── Task material

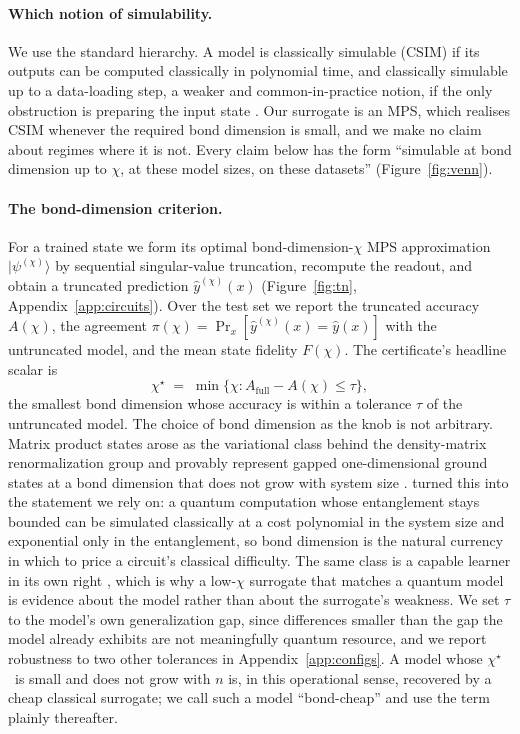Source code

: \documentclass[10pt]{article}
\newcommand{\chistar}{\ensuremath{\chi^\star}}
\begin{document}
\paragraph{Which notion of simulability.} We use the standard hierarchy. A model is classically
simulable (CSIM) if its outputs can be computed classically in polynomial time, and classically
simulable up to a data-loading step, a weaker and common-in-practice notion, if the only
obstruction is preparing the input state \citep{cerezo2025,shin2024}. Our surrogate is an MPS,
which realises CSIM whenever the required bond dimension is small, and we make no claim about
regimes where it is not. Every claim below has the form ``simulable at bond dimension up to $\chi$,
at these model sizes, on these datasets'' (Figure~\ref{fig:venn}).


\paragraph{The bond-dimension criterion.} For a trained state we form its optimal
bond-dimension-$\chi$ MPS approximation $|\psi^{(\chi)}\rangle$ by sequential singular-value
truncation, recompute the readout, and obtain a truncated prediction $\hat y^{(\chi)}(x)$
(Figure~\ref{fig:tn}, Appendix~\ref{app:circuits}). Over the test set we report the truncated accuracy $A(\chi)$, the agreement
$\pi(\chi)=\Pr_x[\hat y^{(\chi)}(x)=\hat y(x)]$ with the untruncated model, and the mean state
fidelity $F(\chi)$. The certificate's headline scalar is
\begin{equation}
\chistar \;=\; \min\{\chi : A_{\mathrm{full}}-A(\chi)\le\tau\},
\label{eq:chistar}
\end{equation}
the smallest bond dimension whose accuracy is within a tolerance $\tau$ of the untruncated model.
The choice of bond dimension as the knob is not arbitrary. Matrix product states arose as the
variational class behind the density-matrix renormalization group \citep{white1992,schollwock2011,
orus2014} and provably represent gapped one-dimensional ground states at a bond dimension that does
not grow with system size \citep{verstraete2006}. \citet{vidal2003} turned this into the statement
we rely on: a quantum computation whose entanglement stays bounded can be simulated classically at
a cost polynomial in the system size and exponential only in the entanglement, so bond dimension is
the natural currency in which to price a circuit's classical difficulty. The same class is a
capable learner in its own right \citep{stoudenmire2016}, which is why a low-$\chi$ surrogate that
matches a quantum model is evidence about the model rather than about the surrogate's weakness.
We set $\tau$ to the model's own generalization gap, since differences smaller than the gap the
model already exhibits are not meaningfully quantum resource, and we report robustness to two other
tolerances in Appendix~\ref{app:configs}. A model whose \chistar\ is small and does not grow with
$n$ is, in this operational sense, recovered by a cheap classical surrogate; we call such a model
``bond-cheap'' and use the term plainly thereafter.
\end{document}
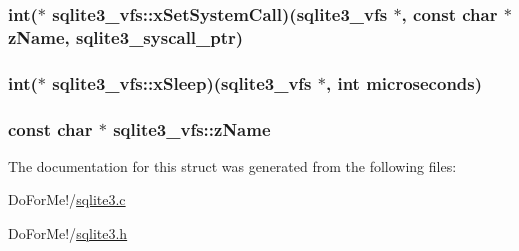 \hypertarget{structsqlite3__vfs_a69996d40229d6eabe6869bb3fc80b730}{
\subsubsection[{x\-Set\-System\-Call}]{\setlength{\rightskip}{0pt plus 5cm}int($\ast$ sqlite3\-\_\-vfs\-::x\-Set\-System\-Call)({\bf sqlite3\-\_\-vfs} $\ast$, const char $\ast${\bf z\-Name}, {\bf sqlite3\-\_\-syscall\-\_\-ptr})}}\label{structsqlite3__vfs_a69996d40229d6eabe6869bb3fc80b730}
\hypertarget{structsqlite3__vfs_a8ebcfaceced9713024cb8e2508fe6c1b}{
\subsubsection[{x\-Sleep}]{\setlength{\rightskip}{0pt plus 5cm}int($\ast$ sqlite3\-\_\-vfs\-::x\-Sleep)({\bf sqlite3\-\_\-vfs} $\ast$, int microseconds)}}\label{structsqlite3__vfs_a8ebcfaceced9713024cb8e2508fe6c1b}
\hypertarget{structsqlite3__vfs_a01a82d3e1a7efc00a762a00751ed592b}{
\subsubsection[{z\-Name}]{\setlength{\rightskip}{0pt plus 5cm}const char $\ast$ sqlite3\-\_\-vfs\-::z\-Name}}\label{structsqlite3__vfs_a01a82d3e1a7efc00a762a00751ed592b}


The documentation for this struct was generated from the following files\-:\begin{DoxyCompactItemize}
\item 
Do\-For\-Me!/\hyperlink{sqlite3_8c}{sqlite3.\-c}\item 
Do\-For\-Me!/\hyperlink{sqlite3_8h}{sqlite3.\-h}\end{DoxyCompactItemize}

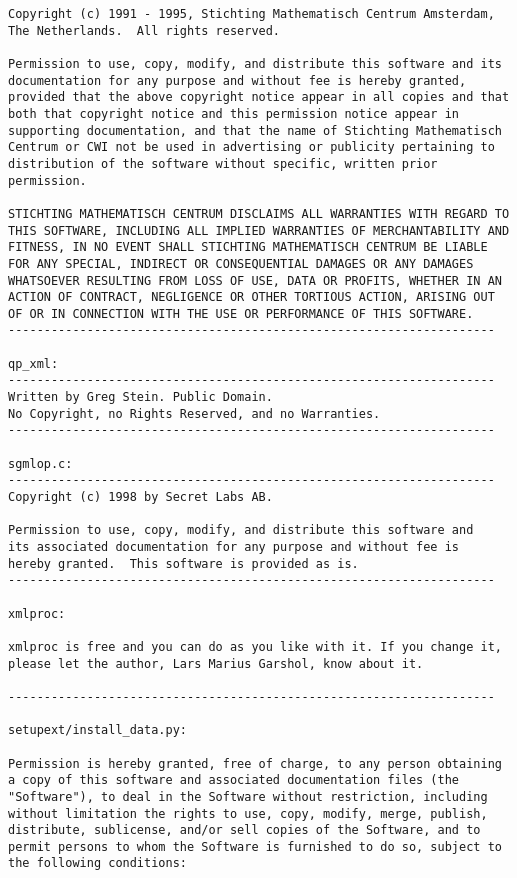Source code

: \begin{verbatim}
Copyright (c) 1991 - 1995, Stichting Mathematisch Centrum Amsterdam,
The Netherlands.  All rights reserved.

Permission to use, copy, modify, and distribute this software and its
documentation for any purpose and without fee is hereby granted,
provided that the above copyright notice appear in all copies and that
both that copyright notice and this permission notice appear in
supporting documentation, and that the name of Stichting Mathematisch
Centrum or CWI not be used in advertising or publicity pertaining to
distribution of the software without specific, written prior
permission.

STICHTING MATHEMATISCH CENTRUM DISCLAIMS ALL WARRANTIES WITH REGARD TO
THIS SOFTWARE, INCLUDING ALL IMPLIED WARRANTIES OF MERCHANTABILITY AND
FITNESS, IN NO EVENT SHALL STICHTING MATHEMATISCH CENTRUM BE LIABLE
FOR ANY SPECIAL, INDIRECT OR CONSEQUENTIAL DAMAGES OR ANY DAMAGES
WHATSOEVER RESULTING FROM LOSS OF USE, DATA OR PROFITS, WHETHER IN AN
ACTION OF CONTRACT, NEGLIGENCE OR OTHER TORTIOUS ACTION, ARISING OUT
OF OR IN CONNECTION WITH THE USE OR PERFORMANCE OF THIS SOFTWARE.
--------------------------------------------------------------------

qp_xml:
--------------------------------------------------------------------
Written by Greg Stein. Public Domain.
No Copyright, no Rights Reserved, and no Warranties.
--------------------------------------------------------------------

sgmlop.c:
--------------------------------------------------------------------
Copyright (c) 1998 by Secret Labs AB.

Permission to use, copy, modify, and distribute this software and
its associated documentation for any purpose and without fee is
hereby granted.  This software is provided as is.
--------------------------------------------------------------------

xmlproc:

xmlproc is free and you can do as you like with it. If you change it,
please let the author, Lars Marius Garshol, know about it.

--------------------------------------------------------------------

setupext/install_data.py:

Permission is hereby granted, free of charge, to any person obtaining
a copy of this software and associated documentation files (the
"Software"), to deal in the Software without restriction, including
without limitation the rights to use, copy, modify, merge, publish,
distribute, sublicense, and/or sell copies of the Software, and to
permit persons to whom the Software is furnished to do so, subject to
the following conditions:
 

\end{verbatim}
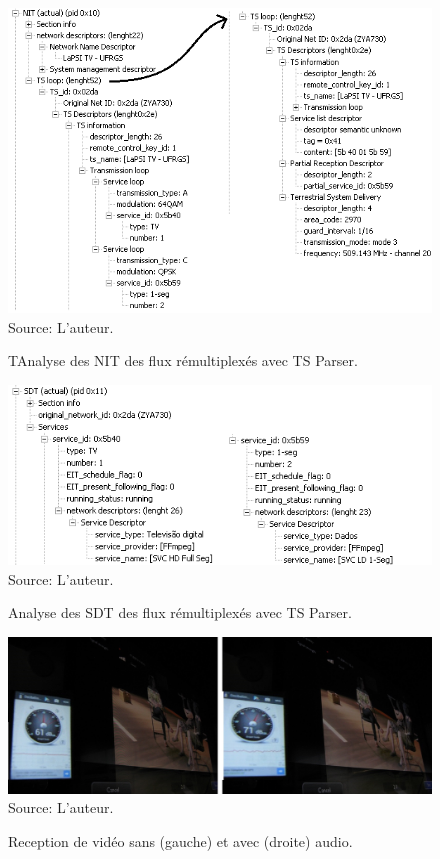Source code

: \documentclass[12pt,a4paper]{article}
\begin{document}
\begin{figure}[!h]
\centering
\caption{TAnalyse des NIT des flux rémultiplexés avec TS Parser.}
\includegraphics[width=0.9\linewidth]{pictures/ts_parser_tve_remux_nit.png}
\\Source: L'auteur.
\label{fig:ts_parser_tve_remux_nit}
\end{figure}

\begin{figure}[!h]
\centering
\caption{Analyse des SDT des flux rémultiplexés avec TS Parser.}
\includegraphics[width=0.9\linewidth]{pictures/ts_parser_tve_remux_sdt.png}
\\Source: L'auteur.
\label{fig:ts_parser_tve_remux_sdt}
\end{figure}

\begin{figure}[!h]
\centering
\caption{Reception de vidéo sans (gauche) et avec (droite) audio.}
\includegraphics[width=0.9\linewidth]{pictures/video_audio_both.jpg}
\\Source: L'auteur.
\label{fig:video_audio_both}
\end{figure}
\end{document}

────

Work request: Could you retype exactly the lines above, starting at the line that contains "Copyright (c) 1991" and ending at the line that contains "supporting documentation, and", and nothing more?

Completed exercise:
Copyright (c) 1991 - 1995, Stichting Mathematisch Centrum Amsterdam,
The Netherlands.  All rights reserved.

Permission to use, copy, modify, and distribute this software and its
documentation for any purpose and without fee is hereby granted,
provided that the above copyright notice appear in all copies and that
both that copyright notice and this permission notice appear in
supporting documentation, and that the name of Stichting Mathematisch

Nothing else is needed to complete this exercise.